Direito internacional é dos ricos

WALTER CENEVIVA
COLUNISTA DA FOLHA

O direito internacional público é o ramo da ciência jurídica que reúne normas, tratados e acordos destinados a regular as relações entre as nações, determinando deveres e garantias. A definição adapta o conceito clássico desse ramo, que, entretanto, está mais para a ficção do que para a ciência.
Pensemos que um dos fundamentos do Direito é a efetiva possibilidade de sua aplicação obrigatória a todos e a coerção imponível a quem não o respeite.
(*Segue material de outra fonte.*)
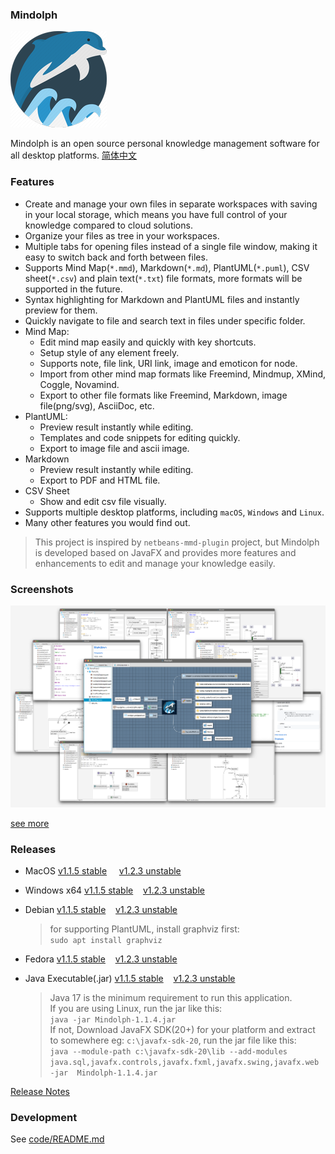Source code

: ### Mindolph

![](./DemoWorkspace/app_30.png)

Mindolph is an open source personal knowledge management software for all desktop platforms. [简体中文](./docs/README_zh_CN.md)


### Features
* Create and manage your own files in separate workspaces with saving in your local storage, which means you have full control of your knowledge compared to cloud solutions.
* Organize your files as tree in your workspaces.
* Multiple tabs for opening files instead of a single file window, making it easy to switch back and forth between files.
* Supports Mind Map(`*.mmd`), Markdown(`*.md`), PlantUML(`*.puml`), CSV sheet(`*.csv`) and plain text(`*.txt`) file formats, more formats will be supported in the future.
* Syntax highlighting for Markdown and PlantUML files and instantly preview for them.
* Quickly navigate to file and search text in files under specific folder.
* Mind Map:
	* Edit mind map easily and quickly with key shortcuts.
	* Setup style of any element freely. 
	* Supports note, file link, URI link, image and emoticon for node.
	* Import from other mind map formats like Freemind, Mindmup, XMind, Coggle, Novamind.
	* Export to other file formats like Freemind, Markdown, image file(png/svg), AsciiDoc, etc.
* PlantUML:
	* Preview result instantly while editing.
	* Templates and code snippets for editing quickly.
	* Export to image file and ascii image.
* Markdown
	* Preview result instantly while editing.
	* Export to PDF and HTML file.
* CSV Sheet
	* Show and edit csv file visually.
* Supports multiple desktop platforms, including `macOS`, `Windows` and `Linux`.
* Many other features you would find out.

> This project is inspired by `netbeans-mmd-plugin` project, but Mindolph is developed based on JavaFX and provides more features and enhancements to edit and manage your knowledge easily.


### Screenshots
![](docs/main.png)

[see more](docs/screenshots.md)


### Releases

* MacOS [v1.1.5 stable](https://github.com/mindolph/Mindolph/releases/download/1.1.4-stable/Mindolph-1.1.4.dmg) &nbsp;&nbsp;&nbsp;&nbsp;[v1.2.3 unstable](https://github.com/mindolph/Mindolph/releases/download/1.2.3/Mindolph-1.2.3.dmg)

* Windows x64 [v1.1.5 stable](https://github.com/mindolph/Mindolph/releases/download/1.1.4-stable/Mindolph-1.1.4.msi)&nbsp;&nbsp;&nbsp;&nbsp;[v1.2.3 unstable](https://github.com/mindolph/Mindolph/releases/download/1.2.3/Mindolph-1.2.3.msi)

* Debian [v1.1.5 stable](https://github.com/mindolph/Mindolph/releases/download/1.1.4-stable/Mindolph-1.1.4.deb)&nbsp;&nbsp;&nbsp;&nbsp;[v1.2.3 unstable](https://github.com/mindolph/Mindolph/releases/download/1.2.3/Mindolph-1.2.3.deb)

	> for supporting PlantUML, install graphviz first:  
	> `sudo apt install graphviz`

* Fedora [v1.1.5 stable](https://github.com/mindolph/Mindolph/releases/download/1.1.4-stable/Mindolph-1.1.4.rpm)&nbsp;&nbsp;&nbsp;&nbsp;[v1.2.3 unstable](https://github.com/mindolph/Mindolph/releases/download/1.2.3/Mindolph-1.2.3.rpm)

* Java Executable(.jar) [v1.1.5 stable](https://github.com/mindolph/Mindolph/releases/download/1.1.4-stable/Mindolph-1.1.4.jar)&nbsp;&nbsp;&nbsp;&nbsp;[v1.2.3 unstable](https://github.com/mindolph/Mindolph/releases/download/1.2.3/Mindolph-1.2.3.jar)

	> Java 17 is the minimum requirement to run this application.  
	> If you are using Linux, run the jar like this:  
	> `java -jar Mindolph-1.1.4.jar`  
	> If not, Download JavaFX SDK(20+) for your platform and extract to somewhere eg: `c:\javafx-sdk-20`, run the jar file like this:   
	> `java --module-path c:\javafx-sdk-20\lib --add-modules 
	> java.sql,javafx.controls,javafx.fxml,javafx.swing,javafx.web -jar 
	> Mindolph-1.1.4.jar`



[Release Notes](docs/release_notes.md)


### Development

See [code/README.md](code/README.md)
No plano internacional, nada disso é possível quando as nações mais pobres ou mais fracas (são a maioria) querem se defender.
Até o século 12, nem havia como falar seriamente em direito internacional, ante a inexistência de nações como hoje as conhecemos.
Nos séculos 15 e 16, começou o surgimento do que veio a ser chamado de Estado Moderno, ultrapassando o regime feudal com as monarquias européias, consolidadas nos séculos seguintes. Aí, sim, foram estabelecidas relações entre Estados independentes, muitos dos quais estão mantidos até o presente.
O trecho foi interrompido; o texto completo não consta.